What to produce: Every line below that carries the word "properties" needs to be copied.

(Plain-text document sources)
==========

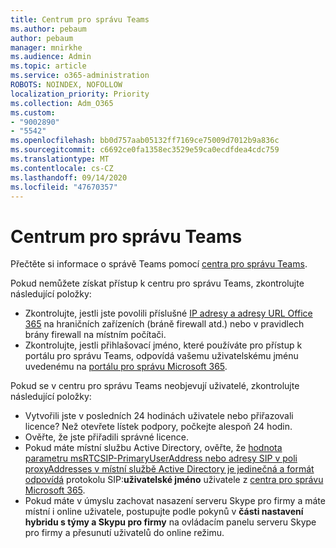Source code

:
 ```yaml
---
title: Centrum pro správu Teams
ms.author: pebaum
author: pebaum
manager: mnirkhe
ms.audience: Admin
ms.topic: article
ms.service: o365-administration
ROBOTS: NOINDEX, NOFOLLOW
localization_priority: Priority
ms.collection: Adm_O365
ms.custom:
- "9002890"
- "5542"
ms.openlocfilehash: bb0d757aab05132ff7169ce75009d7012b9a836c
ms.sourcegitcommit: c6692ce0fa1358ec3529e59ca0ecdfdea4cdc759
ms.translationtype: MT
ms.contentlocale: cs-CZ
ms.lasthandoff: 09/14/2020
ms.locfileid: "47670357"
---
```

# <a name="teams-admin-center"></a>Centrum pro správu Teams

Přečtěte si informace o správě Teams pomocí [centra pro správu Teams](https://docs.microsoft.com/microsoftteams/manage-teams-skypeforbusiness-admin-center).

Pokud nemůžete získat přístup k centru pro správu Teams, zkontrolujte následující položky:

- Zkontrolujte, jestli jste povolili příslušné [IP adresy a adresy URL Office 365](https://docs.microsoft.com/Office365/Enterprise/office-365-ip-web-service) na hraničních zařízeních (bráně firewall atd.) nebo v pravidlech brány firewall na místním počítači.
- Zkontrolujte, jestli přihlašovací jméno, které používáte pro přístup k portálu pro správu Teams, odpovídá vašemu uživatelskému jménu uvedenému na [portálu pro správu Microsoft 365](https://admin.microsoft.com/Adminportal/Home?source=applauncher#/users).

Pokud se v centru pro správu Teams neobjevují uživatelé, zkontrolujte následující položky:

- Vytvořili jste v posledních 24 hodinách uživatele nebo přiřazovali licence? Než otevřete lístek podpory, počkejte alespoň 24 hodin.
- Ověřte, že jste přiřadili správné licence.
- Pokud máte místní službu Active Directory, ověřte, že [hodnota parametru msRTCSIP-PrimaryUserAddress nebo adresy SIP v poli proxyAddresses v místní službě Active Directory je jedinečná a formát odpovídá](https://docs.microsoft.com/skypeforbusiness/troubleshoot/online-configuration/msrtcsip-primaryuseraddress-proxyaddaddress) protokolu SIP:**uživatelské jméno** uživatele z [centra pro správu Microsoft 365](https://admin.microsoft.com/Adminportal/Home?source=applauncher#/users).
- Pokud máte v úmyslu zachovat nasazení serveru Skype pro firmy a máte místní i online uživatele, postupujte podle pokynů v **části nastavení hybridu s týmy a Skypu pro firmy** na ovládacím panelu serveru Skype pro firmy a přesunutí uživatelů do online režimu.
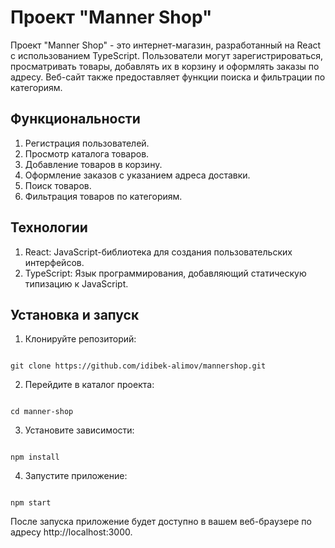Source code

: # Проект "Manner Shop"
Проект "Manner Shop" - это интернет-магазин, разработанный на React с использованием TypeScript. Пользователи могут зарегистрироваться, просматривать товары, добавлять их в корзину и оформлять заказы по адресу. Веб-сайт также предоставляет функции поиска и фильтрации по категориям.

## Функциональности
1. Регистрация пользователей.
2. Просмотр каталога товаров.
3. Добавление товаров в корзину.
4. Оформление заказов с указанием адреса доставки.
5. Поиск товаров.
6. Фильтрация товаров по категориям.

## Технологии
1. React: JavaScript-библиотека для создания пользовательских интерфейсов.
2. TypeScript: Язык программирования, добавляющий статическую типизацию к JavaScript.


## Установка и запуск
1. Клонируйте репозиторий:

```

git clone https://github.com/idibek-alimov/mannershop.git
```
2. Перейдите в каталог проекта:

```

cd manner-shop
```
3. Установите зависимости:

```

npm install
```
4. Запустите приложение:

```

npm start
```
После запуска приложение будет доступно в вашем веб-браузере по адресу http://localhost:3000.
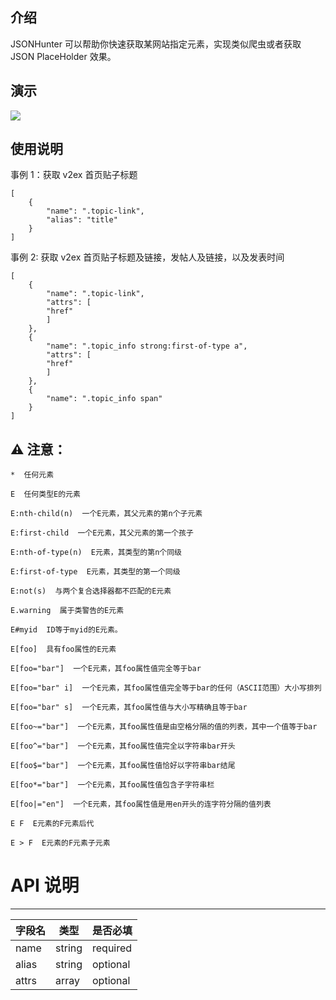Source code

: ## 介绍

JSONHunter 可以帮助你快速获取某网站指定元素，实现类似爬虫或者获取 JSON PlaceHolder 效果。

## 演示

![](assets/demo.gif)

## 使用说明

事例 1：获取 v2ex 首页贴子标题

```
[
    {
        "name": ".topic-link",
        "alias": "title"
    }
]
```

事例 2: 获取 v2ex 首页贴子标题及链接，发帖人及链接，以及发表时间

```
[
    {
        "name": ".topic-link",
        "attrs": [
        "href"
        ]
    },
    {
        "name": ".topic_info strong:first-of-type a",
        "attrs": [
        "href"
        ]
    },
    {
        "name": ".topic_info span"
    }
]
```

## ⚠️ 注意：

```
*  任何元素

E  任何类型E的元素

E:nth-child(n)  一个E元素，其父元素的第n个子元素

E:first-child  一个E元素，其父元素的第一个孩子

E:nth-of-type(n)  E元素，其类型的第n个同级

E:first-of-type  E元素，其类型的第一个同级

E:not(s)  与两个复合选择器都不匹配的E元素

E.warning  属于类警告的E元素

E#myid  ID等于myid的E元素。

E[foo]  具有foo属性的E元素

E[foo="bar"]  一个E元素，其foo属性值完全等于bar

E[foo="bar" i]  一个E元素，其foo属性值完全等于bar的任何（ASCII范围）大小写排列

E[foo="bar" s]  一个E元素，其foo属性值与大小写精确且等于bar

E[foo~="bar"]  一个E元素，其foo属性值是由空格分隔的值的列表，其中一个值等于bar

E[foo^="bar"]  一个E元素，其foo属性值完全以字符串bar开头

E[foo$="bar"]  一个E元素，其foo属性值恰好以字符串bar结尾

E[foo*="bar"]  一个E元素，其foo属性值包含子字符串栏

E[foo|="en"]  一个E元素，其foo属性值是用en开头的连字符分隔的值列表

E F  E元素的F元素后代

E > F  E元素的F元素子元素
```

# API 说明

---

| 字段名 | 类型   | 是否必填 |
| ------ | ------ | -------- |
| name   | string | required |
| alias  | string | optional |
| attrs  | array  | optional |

==========

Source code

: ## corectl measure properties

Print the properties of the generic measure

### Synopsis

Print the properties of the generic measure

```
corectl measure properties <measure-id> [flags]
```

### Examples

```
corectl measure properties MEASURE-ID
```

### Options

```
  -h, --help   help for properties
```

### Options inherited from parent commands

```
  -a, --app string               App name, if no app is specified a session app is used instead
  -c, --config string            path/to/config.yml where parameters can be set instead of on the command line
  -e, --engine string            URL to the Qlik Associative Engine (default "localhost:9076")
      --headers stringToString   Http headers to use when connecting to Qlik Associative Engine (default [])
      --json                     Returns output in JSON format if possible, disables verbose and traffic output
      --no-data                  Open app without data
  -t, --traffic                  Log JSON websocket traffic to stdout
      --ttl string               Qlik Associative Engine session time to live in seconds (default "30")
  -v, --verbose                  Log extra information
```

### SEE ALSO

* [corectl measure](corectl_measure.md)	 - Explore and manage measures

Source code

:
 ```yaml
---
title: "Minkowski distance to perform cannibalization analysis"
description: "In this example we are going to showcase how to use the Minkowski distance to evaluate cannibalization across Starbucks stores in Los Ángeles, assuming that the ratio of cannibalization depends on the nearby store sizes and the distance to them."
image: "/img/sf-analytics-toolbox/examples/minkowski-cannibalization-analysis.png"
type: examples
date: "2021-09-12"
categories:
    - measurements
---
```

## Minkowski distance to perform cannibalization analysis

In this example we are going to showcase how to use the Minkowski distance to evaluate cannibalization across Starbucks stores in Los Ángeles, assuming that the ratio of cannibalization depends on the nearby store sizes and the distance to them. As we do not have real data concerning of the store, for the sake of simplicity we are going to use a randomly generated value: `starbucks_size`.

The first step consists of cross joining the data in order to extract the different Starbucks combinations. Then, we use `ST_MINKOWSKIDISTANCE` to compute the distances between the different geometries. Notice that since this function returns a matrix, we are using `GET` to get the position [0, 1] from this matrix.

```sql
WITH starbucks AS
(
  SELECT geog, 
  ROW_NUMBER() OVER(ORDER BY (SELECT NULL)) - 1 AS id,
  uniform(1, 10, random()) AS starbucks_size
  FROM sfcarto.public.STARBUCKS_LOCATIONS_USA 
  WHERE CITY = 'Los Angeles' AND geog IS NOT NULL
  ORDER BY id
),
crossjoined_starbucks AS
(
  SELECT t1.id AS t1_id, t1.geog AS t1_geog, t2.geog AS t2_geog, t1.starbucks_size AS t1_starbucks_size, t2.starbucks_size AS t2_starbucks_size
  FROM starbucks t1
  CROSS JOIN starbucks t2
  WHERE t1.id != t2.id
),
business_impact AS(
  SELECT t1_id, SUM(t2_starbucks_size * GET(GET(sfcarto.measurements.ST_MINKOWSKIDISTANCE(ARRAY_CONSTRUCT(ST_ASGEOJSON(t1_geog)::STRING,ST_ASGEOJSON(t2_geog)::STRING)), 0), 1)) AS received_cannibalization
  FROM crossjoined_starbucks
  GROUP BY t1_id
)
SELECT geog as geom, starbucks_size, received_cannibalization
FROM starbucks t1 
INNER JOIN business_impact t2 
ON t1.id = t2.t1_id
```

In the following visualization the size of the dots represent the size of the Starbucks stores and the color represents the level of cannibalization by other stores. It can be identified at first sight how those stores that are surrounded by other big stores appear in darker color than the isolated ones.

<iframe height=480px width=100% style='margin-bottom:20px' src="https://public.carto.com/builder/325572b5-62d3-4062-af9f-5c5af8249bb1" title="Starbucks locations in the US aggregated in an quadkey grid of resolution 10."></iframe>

==========

Task output:
: ## corectl measure properties
Print the properties of the generic measure
Print the properties of the generic measure
corectl measure properties <measure-id> [flags]
corectl measure properties MEASURE-ID
  -h, --help   help for properties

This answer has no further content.